- Stored data -
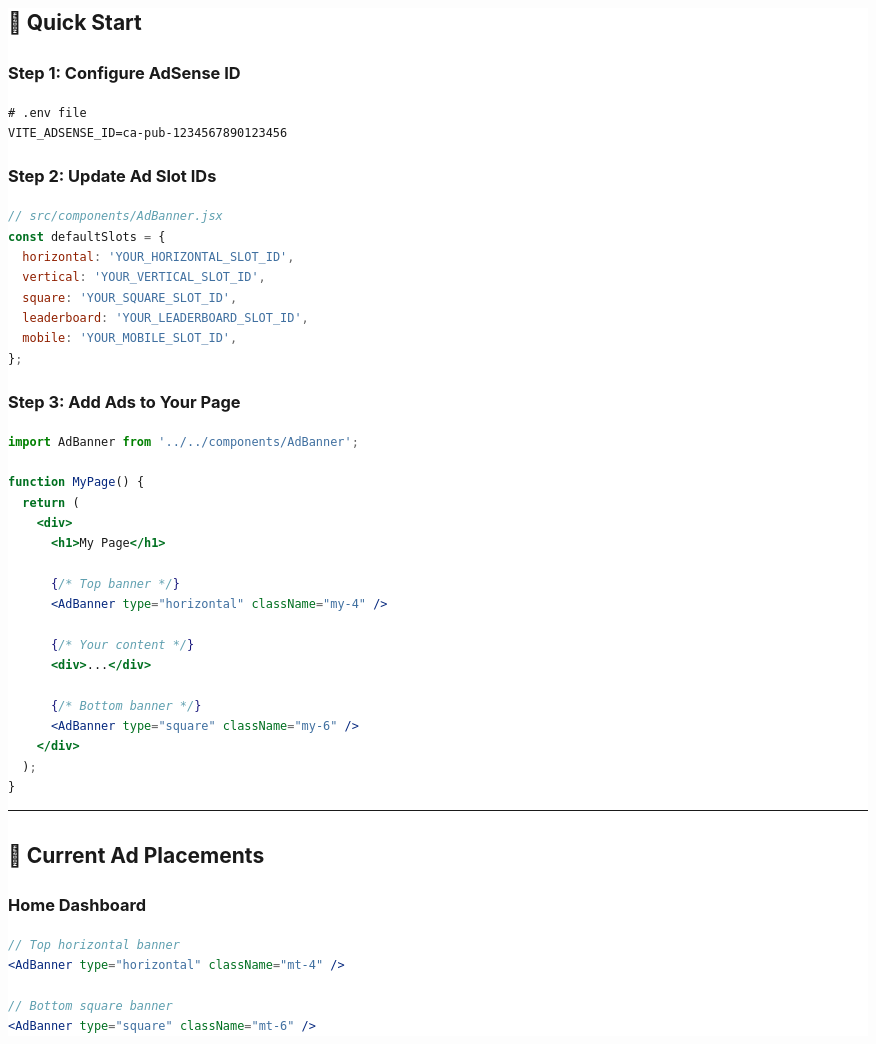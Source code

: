 ## 🚀 Quick Start

### Step 1: Configure AdSense ID
```env
# .env file
VITE_ADSENSE_ID=ca-pub-1234567890123456
```

### Step 2: Update Ad Slot IDs
```javascript
// src/components/AdBanner.jsx
const defaultSlots = {
  horizontal: 'YOUR_HORIZONTAL_SLOT_ID',
  vertical: 'YOUR_VERTICAL_SLOT_ID',
  square: 'YOUR_SQUARE_SLOT_ID',
  leaderboard: 'YOUR_LEADERBOARD_SLOT_ID',
  mobile: 'YOUR_MOBILE_SLOT_ID',
};
```

### Step 3: Add Ads to Your Page
```jsx
import AdBanner from '../../components/AdBanner';

function MyPage() {
  return (
    <div>
      <h1>My Page</h1>
      
      {/* Top banner */}
      <AdBanner type="horizontal" className="my-4" />
      
      {/* Your content */}
      <div>...</div>
      
      {/* Bottom banner */}
      <AdBanner type="square" className="my-6" />
    </div>
  );
}
```

---

## 📍 Current Ad Placements

### Home Dashboard
```jsx
// Top horizontal banner
<AdBanner type="horizontal" className="mt-4" />

// Bottom square banner
<AdBanner type="square" className="mt-6" />
```

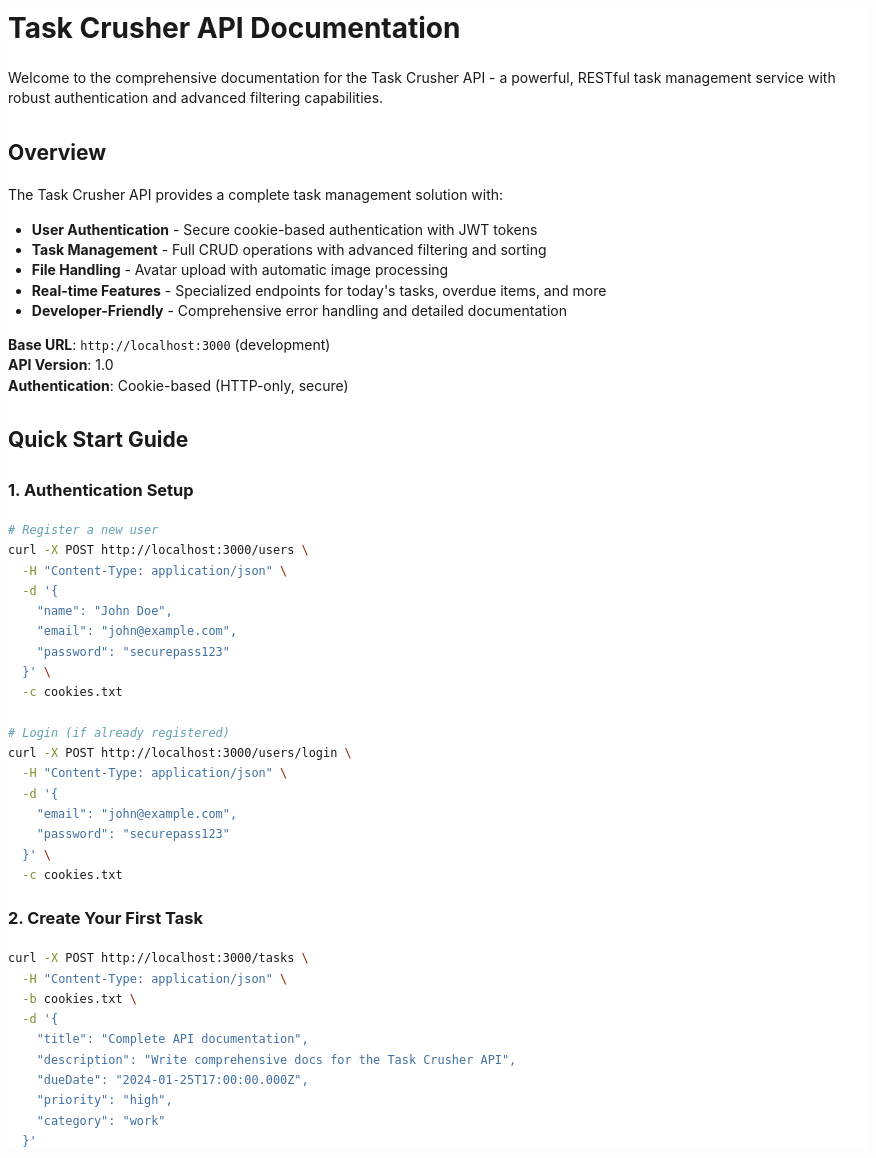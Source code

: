 # Task Crusher API Documentation

Welcome to the comprehensive documentation for the Task Crusher API - a powerful, RESTful task management service with robust authentication and advanced filtering capabilities.

## Overview

The Task Crusher API provides a complete task management solution with:
- **User Authentication** - Secure cookie-based authentication with JWT tokens
- **Task Management** - Full CRUD operations with advanced filtering and sorting
- **File Handling** - Avatar upload with automatic image processing
- **Real-time Features** - Specialized endpoints for today's tasks, overdue items, and more
- **Developer-Friendly** - Comprehensive error handling and detailed documentation

**Base URL**: `http://localhost:3000` (development)  
**API Version**: 1.0  
**Authentication**: Cookie-based (HTTP-only, secure)

## Quick Start Guide

### 1. Authentication Setup

```bash
# Register a new user
curl -X POST http://localhost:3000/users \
  -H "Content-Type: application/json" \
  -d '{
    "name": "John Doe",
    "email": "john@example.com",
    "password": "securepass123"
  }' \
  -c cookies.txt

# Login (if already registered)
curl -X POST http://localhost:3000/users/login \
  -H "Content-Type: application/json" \
  -d '{
    "email": "john@example.com",
    "password": "securepass123"
  }' \
  -c cookies.txt
```

### 2. Create Your First Task

```bash
curl -X POST http://localhost:3000/tasks \
  -H "Content-Type: application/json" \
  -b cookies.txt \
  -d '{
    "title": "Complete API documentation",
    "description": "Write comprehensive docs for the Task Crusher API",
    "dueDate": "2024-01-25T17:00:00.000Z",
    "priority": "high",
    "category": "work"
  }'
```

- Activity -
Copy each line of the records above exactly as written. Do not carry over any picture.

- Exercise result -
Source code

: ## 🚀 Quick Start

### Step 1: Configure AdSense ID
```env
# .env file
VITE_ADSENSE_ID=ca-pub-1234567890123456
```

### Step 2: Update Ad Slot IDs
```javascript
// src/components/AdBanner.jsx
const defaultSlots = {
  horizontal: 'YOUR_HORIZONTAL_SLOT_ID',
  vertical: 'YOUR_VERTICAL_SLOT_ID',
  square: 'YOUR_SQUARE_SLOT_ID',
  leaderboard: 'YOUR_LEADERBOARD_SLOT_ID',
  mobile: 'YOUR_MOBILE_SLOT_ID',
};
```

### Step 3: Add Ads to Your Page
```jsx
import AdBanner from '../../components/AdBanner';

function MyPage() {
  return (
    <div>
      <h1>My Page</h1>
      
      {/* Top banner */}
      <AdBanner type="horizontal" className="my-4" />
      
      {/* Your content */}
      <div>...</div>
      
      {/* Bottom banner */}
      <AdBanner type="square" className="my-6" />
    </div>
  );
}
```

---

## 📍 Current Ad Placements

### Home Dashboard
```jsx
// Top horizontal banner
<AdBanner type="horizontal" className="mt-4" />

// Bottom square banner
<AdBanner type="square" className="mt-6" />
```

Source code

: # Task Crusher API Documentation

Welcome to the comprehensive documentation for the Task Crusher API - a powerful, RESTful task management service with robust authentication and advanced filtering capabilities.

## Overview

The Task Crusher API provides a complete task management solution with:
- **User Authentication** - Secure cookie-based authentication with JWT tokens
- **Task Management** - Full CRUD operations with advanced filtering and sorting
- **File Handling** - Avatar upload with automatic image processing
- **Real-time Features** - Specialized endpoints for today's tasks, overdue items, and more
- **Developer-Friendly** - Comprehensive error handling and detailed documentation

**Base URL**: `http://localhost:3000` (development)  
**API Version**: 1.0  
**Authentication**: Cookie-based (HTTP-only, secure)

## Quick Start Guide

### 1. Authentication Setup

```bash
# Register a new user
curl -X POST http://localhost:3000/users \
  -H "Content-Type: application/json" \
  -d '{
    "name": "John Doe",
    "email": "john@example.com",
    "password": "securepass123"
  }' \
  -c cookies.txt

# Login (if already registered)
curl -X POST http://localhost:3000/users/login \
  -H "Content-Type: application/json" \
  -d '{
    "email": "john@example.com",
    "password": "securepass123"
  }' \
  -c cookies.txt
```

### 2. Create Your First Task

```bash
curl -X POST http://localhost:3000/tasks \
  -H "Content-Type: application/json" \
  -b cookies.txt \
  -d '{
    "title": "Complete API documentation",
    "description": "Write comprehensive docs for the Task Crusher API",
    "dueDate": "2024-01-25T17:00:00.000Z",
    "priority": "high",
    "category": "work"
  }'
```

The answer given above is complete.